#### Exercise prompt:
There is material below. Print exactly the lines starting at the line with "Bullying can take" and ending at the line with "Generally, people who", ends included, and no others.

#### Records provided:

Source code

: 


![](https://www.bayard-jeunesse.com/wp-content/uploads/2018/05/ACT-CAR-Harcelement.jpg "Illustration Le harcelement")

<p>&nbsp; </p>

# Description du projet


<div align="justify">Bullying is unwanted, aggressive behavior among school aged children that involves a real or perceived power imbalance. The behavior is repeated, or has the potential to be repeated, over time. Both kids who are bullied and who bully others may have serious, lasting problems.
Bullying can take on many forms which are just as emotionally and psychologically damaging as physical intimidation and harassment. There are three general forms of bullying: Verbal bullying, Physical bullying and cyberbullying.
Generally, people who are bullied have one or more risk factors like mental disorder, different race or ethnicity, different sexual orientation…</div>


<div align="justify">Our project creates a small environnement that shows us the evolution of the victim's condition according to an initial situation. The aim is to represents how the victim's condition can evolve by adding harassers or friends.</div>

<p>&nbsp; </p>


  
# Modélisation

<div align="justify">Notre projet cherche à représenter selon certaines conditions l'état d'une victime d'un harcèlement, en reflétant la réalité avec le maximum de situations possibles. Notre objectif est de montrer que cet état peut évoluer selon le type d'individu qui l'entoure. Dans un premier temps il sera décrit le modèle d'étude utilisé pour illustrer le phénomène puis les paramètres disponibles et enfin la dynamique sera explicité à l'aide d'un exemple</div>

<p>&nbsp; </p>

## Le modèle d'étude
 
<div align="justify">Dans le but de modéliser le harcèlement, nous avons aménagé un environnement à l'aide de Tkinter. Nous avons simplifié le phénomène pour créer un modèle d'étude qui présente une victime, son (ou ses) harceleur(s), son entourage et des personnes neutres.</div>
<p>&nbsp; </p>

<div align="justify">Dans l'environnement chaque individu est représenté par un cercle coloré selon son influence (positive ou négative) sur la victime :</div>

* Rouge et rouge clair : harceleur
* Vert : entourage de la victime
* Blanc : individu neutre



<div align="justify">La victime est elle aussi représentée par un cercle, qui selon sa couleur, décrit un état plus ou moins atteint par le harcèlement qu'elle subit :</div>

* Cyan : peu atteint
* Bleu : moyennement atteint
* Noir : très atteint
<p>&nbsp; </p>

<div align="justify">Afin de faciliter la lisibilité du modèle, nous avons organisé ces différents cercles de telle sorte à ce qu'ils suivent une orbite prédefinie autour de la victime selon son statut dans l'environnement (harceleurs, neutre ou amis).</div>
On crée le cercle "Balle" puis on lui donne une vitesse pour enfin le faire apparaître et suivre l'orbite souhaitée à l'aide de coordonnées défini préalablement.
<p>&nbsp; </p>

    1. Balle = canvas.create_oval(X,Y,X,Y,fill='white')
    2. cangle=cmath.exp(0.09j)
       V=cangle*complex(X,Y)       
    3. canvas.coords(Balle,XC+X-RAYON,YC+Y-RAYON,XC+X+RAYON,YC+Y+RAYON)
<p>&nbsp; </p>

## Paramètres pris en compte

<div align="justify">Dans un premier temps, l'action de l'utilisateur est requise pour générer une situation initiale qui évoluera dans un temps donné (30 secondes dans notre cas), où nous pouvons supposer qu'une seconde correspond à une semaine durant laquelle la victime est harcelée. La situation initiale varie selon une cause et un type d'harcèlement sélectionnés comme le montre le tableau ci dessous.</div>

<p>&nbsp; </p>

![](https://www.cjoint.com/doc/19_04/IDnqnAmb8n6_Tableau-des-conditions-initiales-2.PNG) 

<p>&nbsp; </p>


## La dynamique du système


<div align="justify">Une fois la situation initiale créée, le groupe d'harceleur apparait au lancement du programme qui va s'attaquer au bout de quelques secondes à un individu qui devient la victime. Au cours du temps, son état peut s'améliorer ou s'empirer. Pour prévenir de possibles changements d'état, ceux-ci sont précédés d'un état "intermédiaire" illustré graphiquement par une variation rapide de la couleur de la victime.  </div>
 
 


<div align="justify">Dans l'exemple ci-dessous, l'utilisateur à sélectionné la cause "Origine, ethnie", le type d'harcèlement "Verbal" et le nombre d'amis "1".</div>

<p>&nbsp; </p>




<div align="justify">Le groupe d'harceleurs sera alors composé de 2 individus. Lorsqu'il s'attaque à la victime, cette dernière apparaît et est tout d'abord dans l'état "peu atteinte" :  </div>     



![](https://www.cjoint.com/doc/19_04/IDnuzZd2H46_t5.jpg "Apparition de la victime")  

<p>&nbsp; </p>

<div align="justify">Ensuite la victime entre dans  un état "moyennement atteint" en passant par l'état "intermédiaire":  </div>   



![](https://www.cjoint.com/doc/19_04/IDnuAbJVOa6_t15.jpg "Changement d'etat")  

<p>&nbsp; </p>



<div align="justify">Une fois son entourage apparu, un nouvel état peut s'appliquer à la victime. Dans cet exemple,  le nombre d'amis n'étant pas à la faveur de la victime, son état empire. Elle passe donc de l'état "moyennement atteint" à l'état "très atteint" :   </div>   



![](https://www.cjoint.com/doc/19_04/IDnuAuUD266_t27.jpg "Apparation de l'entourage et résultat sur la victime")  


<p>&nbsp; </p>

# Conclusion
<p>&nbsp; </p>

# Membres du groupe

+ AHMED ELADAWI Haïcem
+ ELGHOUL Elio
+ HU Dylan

==

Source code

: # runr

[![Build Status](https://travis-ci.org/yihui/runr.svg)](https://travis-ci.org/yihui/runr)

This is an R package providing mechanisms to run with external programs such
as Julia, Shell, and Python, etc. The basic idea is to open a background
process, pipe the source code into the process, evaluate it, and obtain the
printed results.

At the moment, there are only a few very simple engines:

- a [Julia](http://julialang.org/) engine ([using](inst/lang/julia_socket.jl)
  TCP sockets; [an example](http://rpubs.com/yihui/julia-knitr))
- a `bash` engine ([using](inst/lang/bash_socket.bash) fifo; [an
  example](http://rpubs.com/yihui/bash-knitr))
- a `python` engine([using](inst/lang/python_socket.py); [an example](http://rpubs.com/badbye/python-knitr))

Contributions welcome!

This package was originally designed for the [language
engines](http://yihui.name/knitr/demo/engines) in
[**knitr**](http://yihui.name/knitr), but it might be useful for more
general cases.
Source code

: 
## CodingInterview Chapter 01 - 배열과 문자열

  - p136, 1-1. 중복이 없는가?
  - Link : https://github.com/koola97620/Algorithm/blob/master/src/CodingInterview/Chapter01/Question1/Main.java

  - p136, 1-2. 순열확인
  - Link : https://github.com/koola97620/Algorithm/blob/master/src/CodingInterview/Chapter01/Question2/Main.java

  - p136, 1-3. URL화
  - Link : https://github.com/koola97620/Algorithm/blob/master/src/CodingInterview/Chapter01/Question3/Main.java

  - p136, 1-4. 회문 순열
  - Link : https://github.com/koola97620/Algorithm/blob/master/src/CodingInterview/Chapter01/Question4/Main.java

#### Worked solution:
Bullying can take on many forms which are just as emotionally and psychologically damaging as physical intimidation and harassment. There are three general forms of bullying: Verbal bullying, Physical bullying and cyberbullying.
Generally, people who are bullied have one or more risk factors like mental disorder, different race or ethnicity, different sexual orientation…</div>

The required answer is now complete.